Five birds were successful after some guidance, or with practice, but one of the cockatoos – called Pipin – broke in unassisted in under 2 hours. It was also the only bird to remove the screw with its foot instead of its beak.
To test whether the birds had simply memorised a sequence of tasks, or whether they had a physical understanding of each device, the team altered the set-up by breaking, removing or re-ordering some of the locks, as shown in the video.
This did not stump the birds, suggesting that they are aware of how objects act on each other, says Kacelnik. It also shows that the parrots do not need to be rewarded every step of the way to solve a problem.
At first blush, this experiment appears to address the traditional objections. The bird wasn’t being rewarded; it learned from its experience; it used what it had learned in a creative fashion on subsequent occasions. Surely that deserves to be called intelligent behavior, right? Not so fast.
I posted the following critical remarks in a comment on Denyse’s post, but in response to a suggestion from KeithS, I have put them on a new post. Readers are welcome to weigh in with their own opinions.
Here are my reasons for skepticism:
(a) The vast majority of the birds required guidance. “Five birds were successful after some guidance, or with practice, but one of the cockatoos – called Pipin – broke in unassisted in under 2 hours.”

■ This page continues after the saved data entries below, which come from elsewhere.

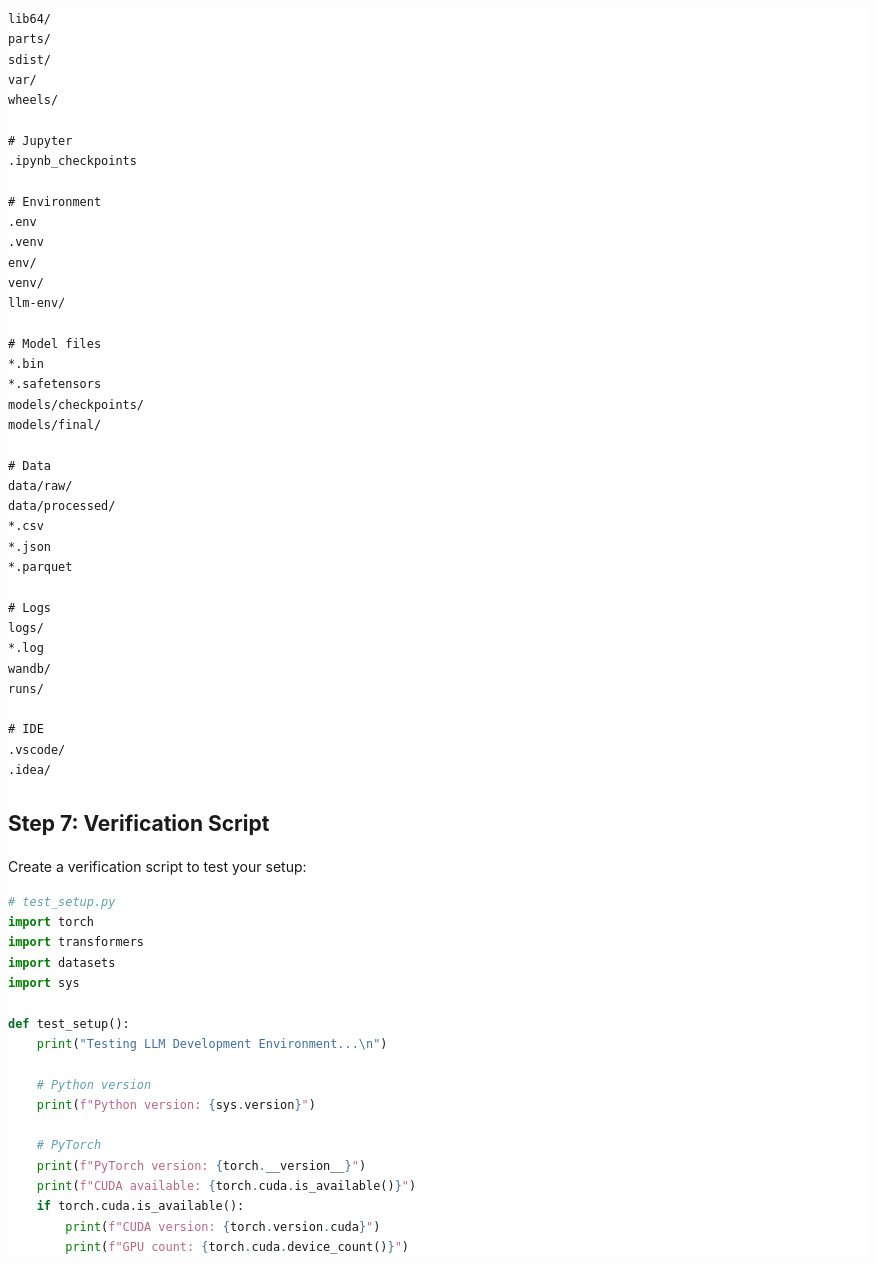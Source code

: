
 ```gitignore
lib64/
parts/
sdist/
var/
wheels/

# Jupyter
.ipynb_checkpoints

# Environment
.env
.venv
env/
venv/
llm-env/

# Model files
*.bin
*.safetensors
models/checkpoints/
models/final/

# Data
data/raw/
data/processed/
*.csv
*.json
*.parquet

# Logs
logs/
*.log
wandb/
runs/

# IDE
.vscode/
.idea/
```

## Step 7: Verification Script

Create a verification script to test your setup:

```python
# test_setup.py
import torch
import transformers
import datasets
import sys

def test_setup():
    print("Testing LLM Development Environment...\n")
    
    # Python version
    print(f"Python version: {sys.version}")
    
    # PyTorch
    print(f"PyTorch version: {torch.__version__}")
    print(f"CUDA available: {torch.cuda.is_available()}")
    if torch.cuda.is_available():
        print(f"CUDA version: {torch.version.cuda}")
        print(f"GPU count: {torch.cuda.device_count()}")
```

(b) The one that didn’t require guidance still took two hours to finish the job;
(c) Trial and error alone may not be sufficient to explain what the cockatoo did, but how about a combination of three unintelligent mechanisms, none of which require insight on the bird’s part: (i) trial and error beak movements in a novel situation; (ii) memory of a repertoire of techniques that worked in previous similar situations; and (iii) instant feedback via touch of objects giving way in response to being pushed in a certain way? I’d bet that those three techniques would suffice to explain what the bird did, given that it took two hours to do the job;
(d) There was no control testing of human beings solving a similar task, to see how long they took, and whether they used a more efficient procedure for opening the locks;
(e) Could a robot be designed that could do the same thing, without training? I’ll bet it could;
(f) Normally we require a person who has accomplished an intelligent feat to explain how he/she did it, and why he/she did it that way. If the person can’t do that, then we usually don’t refer to that person’s feat as intelligent, but merely intuitive. For instance: one trick I can do is fast mental calculations, but I can always go back and explain how I did them and why I did them that way. I’m not super-fast; someone with a really good auditory memory could calculate a lot faster than I can. However, I’ve read that there are some super-fast people who just “hear the answer” inside their heads but who can’t say where it comes from. Should we call their calculations intelligent? I think not;
(g) More generally, can we speak of true intelligence in the absence of language? It might seem so: lots of good mathematicians engage in picture thinking and hate to “show workings.” But even they still need to use some words to explain what they’re getting at, and I’m not persuaded that they could do their work without any language at all;
(h) In response to KeithS’s comment about the mind being immaterial: well, it has to be, whether materialists like it or not. A material system is by definition incapable of generating a purely formal concept like “true,” “false,” “reality,” “prime” or even “probable.” Why? Because material properties such as speed, temperature etc. are in a different category from formal concepts. It’s a category mistake to explain the latter in terms of the former: it’s like trying to explain humor in terms of color. You wouldn’t even try to do that: you can see immediately that it won’t work: the enterprise is doomed from the start. Ditto for the attempt to explain formal concepts in terms of material ones. But material objects are by definition entities, all of whose properties (and behavior) can be characterized in physicalistic, spatio-temporal terms. So whatever we are, we’re not material objects. At least some of our properties transcend the material. Do animals also transcend the material to some degree? I’d be happy to allow that they might, but I wouldn’t appeal to feats such as these to prove my case. I’d be more impressed with the fact that they are capable of genuine (non-opportunistic) friendship, as many pet-owners will attest. That suggests that they have a primitive concept of a significant “other,” which resists explanation in simple materialistic terms. Unlike us, though, pets can’t talk about what they mean by this concept. And therein lies one vital difference between us.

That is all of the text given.